* [WHAT YOU WILL DO]: Below are records. Copy every line with "jetbrains" in it.

Saved data entries

>>>

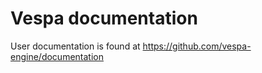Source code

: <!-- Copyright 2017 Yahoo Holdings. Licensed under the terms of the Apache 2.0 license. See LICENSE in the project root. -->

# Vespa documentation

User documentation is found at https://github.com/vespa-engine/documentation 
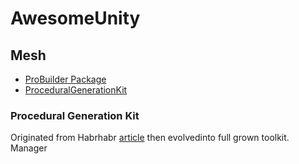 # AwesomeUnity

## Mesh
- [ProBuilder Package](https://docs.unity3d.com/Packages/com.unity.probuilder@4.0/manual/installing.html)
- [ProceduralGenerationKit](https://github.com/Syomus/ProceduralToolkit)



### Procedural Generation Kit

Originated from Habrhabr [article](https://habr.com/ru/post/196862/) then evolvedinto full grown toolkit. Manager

<<<
>>>

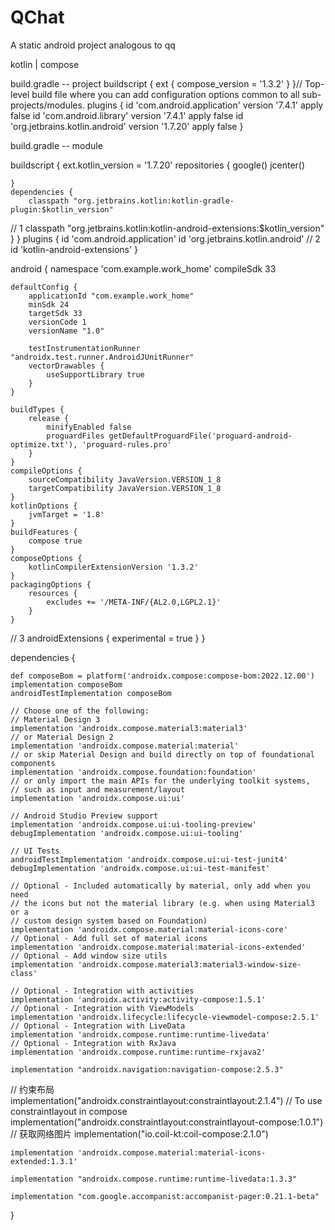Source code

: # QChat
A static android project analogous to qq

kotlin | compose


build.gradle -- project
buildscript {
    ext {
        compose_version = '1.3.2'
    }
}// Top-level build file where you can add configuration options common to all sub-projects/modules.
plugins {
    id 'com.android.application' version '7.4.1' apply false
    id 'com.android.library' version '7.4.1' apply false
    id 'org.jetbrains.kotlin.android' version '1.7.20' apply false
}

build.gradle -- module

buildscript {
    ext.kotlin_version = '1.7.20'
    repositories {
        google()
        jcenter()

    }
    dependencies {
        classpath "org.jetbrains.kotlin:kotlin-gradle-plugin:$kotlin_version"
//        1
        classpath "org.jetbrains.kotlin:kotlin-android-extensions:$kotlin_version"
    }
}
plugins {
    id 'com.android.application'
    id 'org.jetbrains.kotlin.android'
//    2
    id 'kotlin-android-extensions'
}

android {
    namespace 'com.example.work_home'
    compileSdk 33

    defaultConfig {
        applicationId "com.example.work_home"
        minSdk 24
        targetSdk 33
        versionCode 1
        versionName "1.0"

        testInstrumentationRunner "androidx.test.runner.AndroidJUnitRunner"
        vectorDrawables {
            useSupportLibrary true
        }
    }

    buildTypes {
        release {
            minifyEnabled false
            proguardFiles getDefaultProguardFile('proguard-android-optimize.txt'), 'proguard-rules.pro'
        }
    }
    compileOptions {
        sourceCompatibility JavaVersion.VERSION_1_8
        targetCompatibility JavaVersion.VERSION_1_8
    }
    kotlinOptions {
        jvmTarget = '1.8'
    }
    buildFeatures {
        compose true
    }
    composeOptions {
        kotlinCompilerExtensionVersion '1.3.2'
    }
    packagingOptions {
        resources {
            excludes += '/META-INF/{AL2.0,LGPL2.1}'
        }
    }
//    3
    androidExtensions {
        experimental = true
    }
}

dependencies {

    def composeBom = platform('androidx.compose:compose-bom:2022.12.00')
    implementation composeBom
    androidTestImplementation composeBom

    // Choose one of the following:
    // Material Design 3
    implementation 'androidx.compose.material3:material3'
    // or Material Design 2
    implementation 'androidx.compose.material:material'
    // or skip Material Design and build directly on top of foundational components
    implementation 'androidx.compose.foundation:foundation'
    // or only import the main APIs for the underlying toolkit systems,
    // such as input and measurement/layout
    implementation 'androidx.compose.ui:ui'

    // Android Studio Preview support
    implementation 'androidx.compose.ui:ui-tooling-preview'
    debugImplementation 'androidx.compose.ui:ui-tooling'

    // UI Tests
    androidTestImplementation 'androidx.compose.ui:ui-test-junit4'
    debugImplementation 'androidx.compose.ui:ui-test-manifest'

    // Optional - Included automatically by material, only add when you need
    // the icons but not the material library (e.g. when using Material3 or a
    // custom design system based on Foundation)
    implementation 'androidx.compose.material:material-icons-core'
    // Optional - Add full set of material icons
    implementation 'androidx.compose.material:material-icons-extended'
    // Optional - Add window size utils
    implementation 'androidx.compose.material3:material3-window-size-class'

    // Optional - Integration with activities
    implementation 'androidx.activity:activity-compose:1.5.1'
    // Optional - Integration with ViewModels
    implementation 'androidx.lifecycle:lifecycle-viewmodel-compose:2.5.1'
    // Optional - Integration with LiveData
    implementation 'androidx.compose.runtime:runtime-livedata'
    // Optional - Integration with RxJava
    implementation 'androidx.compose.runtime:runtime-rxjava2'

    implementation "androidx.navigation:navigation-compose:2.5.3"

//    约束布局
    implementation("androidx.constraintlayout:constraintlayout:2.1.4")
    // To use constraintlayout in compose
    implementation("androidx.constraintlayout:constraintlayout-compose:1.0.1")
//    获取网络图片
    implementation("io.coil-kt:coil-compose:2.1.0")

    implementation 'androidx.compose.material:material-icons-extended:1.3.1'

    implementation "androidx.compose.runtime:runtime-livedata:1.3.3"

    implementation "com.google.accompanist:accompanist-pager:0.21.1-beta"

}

<<<

* [REPLY]:
    id 'org.jetbrains.kotlin.android' version '1.7.20' apply false
        classpath "org.jetbrains.kotlin:kotlin-gradle-plugin:$kotlin_version"
        classpath "org.jetbrains.kotlin:kotlin-android-extensions:$kotlin_version"
    id 'org.jetbrains.kotlin.android'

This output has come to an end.